[Stored items]
*** Begin section ***
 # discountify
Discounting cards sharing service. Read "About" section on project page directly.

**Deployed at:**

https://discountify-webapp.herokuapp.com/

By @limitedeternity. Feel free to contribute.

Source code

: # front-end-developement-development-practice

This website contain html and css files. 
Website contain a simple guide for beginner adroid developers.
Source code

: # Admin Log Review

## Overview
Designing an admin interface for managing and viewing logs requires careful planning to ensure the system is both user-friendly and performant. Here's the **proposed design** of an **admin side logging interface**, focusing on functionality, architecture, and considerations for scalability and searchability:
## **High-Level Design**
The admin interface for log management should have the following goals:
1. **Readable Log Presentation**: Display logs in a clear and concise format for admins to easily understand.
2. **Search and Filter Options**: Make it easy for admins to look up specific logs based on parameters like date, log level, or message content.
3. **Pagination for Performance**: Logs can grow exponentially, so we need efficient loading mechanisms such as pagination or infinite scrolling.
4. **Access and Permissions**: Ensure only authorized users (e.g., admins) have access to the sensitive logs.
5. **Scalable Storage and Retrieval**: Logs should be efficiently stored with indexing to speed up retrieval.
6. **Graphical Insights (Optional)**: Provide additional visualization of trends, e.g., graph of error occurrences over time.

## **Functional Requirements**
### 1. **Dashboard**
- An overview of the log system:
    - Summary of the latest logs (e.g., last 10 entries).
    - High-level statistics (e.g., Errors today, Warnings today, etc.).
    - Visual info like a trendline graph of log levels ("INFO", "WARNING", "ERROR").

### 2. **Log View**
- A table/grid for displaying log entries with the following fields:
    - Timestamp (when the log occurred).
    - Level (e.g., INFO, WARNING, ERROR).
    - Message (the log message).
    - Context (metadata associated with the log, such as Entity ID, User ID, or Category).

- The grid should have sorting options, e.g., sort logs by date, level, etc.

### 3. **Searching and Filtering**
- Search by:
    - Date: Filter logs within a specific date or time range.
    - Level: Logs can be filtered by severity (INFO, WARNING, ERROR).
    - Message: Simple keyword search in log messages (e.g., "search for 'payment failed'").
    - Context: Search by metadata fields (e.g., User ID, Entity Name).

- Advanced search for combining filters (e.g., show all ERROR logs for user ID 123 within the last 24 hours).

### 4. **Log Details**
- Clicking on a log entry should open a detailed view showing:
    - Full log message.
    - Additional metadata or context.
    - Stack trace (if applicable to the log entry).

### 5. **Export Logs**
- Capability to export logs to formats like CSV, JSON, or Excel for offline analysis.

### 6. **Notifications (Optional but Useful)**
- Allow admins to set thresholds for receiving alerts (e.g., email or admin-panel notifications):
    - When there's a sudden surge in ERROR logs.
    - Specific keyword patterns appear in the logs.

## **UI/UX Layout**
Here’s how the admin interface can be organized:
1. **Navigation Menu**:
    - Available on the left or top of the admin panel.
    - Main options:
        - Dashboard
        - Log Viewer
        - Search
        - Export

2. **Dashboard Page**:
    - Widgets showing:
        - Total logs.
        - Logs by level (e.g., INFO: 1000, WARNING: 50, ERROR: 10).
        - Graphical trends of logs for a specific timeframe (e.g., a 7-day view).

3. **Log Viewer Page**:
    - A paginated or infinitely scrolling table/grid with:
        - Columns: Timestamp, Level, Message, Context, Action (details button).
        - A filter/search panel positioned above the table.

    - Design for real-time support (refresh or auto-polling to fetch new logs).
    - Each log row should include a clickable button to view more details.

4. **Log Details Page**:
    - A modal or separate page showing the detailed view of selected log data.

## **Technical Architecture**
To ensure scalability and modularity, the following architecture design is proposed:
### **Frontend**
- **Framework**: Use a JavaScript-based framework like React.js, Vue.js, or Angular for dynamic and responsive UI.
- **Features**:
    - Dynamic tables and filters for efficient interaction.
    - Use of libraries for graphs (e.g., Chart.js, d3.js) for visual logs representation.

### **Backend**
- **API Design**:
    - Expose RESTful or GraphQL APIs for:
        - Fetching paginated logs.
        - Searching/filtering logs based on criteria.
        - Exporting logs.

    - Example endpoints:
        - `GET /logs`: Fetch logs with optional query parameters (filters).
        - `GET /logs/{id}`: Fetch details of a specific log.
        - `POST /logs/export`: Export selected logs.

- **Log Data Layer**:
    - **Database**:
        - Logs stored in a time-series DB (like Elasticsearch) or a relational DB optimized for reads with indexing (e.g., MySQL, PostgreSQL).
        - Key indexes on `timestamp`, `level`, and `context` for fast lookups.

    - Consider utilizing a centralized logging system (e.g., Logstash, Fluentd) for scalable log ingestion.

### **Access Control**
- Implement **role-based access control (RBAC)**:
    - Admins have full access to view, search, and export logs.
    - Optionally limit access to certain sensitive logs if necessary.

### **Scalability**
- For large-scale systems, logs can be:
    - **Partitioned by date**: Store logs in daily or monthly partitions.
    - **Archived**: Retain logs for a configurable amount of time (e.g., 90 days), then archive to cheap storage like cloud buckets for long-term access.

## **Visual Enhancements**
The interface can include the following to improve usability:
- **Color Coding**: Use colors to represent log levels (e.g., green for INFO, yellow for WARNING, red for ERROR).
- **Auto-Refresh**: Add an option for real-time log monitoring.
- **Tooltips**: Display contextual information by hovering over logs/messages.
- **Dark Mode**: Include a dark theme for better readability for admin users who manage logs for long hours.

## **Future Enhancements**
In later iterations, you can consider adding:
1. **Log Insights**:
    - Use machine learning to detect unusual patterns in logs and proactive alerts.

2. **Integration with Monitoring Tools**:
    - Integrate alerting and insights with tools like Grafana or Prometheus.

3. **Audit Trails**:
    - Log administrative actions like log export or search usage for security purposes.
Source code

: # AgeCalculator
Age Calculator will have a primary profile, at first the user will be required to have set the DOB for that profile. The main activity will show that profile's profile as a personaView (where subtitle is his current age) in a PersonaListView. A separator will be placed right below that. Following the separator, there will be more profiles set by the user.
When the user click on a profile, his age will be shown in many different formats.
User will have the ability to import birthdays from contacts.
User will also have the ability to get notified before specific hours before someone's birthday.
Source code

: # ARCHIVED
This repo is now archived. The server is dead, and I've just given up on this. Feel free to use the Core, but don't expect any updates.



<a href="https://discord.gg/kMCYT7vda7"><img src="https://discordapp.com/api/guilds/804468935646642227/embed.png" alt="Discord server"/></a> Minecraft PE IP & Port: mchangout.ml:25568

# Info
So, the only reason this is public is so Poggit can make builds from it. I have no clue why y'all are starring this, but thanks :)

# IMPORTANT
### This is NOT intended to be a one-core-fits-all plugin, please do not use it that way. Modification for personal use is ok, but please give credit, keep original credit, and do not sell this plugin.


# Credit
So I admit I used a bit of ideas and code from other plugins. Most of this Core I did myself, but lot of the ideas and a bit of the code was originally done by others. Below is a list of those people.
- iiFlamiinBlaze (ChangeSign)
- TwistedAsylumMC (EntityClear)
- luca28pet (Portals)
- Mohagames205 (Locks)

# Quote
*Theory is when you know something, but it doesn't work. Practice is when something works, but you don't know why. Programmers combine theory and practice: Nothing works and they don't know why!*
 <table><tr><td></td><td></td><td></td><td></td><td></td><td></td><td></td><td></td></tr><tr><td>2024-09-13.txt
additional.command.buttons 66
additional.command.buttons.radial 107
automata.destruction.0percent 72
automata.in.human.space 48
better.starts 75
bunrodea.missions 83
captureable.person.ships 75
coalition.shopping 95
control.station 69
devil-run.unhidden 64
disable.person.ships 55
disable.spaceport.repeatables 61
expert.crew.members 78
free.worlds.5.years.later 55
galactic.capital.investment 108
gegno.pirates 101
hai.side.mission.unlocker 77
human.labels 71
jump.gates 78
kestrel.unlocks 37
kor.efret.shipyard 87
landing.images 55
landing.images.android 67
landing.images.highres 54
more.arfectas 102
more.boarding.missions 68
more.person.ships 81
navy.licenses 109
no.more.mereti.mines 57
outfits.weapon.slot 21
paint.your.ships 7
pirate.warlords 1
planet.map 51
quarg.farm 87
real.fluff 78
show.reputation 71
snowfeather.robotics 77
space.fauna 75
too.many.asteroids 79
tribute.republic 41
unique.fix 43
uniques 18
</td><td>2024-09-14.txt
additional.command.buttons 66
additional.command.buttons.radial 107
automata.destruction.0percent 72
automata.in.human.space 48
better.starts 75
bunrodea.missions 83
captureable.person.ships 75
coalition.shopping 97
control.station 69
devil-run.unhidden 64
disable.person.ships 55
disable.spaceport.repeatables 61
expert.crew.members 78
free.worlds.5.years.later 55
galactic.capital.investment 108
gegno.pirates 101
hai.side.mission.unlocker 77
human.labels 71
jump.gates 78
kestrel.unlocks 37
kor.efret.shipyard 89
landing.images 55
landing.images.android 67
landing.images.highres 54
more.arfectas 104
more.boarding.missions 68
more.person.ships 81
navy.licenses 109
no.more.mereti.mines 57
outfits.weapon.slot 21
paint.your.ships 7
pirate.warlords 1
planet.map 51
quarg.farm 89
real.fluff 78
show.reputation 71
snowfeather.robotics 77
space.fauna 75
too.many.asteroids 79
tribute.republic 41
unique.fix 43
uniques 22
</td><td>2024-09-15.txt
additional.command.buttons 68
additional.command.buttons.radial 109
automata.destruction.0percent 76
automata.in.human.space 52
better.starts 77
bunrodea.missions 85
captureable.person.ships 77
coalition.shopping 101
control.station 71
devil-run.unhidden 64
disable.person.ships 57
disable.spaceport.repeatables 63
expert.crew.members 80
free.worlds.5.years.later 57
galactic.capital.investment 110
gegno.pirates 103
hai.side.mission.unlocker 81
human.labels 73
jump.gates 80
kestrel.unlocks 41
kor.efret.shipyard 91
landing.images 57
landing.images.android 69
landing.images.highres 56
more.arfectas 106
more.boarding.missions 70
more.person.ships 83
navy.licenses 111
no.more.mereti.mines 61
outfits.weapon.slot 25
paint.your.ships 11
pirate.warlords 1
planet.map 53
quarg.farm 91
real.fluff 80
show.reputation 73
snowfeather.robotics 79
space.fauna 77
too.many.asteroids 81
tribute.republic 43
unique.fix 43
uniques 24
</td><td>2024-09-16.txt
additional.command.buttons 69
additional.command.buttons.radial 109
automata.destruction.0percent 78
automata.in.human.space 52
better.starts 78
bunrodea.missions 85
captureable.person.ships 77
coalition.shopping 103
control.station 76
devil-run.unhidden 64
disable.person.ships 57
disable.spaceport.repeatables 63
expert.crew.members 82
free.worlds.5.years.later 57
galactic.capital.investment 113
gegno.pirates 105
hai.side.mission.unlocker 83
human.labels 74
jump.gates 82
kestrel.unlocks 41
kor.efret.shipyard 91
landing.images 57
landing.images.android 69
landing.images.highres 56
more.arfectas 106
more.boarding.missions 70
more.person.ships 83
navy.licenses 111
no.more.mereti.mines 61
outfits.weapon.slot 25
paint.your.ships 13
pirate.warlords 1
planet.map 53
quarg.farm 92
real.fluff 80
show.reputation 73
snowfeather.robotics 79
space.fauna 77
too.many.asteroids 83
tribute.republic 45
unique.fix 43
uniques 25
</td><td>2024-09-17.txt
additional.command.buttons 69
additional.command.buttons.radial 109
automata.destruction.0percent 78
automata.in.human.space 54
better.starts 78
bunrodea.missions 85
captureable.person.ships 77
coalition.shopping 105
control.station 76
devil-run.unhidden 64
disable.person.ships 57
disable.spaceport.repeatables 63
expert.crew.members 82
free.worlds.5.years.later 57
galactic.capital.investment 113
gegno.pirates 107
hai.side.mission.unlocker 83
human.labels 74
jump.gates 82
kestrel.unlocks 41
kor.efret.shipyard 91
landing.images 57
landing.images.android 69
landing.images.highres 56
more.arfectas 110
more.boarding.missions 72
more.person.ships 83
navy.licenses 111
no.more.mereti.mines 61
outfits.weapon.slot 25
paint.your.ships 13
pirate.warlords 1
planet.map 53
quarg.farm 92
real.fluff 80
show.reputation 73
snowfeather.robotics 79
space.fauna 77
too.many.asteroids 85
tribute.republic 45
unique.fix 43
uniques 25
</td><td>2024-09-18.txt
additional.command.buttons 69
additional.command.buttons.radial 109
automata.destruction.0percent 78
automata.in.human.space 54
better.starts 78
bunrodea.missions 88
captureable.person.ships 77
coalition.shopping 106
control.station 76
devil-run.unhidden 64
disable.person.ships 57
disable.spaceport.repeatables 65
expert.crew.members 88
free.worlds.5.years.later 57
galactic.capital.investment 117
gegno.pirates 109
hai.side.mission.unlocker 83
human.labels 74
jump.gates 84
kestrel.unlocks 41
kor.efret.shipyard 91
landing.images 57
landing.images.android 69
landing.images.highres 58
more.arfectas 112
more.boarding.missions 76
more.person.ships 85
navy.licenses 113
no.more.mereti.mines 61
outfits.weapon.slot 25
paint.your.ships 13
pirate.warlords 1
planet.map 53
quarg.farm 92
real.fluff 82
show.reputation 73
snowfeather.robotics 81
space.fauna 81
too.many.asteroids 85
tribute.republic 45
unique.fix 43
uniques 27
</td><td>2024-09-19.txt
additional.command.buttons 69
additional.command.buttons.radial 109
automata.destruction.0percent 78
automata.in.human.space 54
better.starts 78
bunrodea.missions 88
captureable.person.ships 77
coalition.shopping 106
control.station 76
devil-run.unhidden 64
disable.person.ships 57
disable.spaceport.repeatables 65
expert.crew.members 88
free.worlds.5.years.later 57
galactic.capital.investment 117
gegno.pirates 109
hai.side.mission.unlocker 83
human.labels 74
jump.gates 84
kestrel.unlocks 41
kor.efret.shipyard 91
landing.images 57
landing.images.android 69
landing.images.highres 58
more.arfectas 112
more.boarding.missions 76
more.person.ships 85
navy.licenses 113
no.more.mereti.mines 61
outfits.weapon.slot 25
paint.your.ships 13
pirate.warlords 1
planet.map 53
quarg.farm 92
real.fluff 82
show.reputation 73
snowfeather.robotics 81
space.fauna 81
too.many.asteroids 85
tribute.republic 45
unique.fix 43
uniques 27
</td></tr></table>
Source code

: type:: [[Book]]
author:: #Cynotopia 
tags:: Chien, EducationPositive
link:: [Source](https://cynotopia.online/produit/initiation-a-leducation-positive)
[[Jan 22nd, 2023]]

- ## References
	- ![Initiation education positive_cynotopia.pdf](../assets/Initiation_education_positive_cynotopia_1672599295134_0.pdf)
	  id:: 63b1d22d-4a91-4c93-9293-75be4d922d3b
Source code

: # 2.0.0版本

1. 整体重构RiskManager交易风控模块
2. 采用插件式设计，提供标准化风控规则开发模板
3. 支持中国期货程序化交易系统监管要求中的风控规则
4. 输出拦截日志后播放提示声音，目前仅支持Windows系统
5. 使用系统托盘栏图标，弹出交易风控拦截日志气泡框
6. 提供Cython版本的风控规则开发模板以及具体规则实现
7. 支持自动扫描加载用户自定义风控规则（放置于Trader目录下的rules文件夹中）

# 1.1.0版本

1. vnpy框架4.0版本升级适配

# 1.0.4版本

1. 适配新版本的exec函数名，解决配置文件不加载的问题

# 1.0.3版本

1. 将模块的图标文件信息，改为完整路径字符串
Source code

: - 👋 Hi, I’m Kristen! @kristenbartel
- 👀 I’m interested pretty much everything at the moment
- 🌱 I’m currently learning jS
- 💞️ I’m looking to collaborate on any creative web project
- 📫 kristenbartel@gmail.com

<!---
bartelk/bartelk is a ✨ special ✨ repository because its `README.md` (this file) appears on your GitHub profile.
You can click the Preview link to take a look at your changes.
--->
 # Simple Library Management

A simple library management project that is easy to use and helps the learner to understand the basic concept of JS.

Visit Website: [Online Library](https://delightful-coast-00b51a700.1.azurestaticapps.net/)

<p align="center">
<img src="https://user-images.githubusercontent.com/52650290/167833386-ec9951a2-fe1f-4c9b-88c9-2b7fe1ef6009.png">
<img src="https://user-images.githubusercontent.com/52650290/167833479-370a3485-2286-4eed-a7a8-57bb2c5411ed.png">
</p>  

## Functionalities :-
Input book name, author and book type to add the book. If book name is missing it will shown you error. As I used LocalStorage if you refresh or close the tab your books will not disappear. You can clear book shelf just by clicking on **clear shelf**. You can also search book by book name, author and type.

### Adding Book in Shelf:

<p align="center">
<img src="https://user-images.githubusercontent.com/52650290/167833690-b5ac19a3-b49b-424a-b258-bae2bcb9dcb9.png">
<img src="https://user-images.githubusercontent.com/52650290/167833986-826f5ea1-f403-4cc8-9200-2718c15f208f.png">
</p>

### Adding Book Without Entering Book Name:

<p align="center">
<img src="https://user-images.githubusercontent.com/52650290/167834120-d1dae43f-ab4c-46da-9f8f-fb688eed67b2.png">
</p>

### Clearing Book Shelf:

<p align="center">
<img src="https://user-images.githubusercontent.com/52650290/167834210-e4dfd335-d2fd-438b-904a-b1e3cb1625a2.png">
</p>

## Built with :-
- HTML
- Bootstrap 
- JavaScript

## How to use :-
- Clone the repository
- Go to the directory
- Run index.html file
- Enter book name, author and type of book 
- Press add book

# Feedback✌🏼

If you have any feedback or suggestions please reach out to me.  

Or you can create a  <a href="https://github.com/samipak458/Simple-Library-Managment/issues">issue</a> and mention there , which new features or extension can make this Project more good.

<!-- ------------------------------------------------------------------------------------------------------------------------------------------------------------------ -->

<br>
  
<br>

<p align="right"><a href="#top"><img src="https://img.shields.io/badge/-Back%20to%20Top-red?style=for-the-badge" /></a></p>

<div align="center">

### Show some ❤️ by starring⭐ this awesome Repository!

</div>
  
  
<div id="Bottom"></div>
*** End section ***
__HOW TO COMPLETE THIS TASK__: Copy all the lines from the data above that hold the word "sensitive".

__ANSWER TO THE PROBLEM__:
4. **Access and Permissions**: Ensure only authorized users (e.g., admins) have access to the sensitive logs.
    - Optionally limit access to certain sensitive logs if necessary.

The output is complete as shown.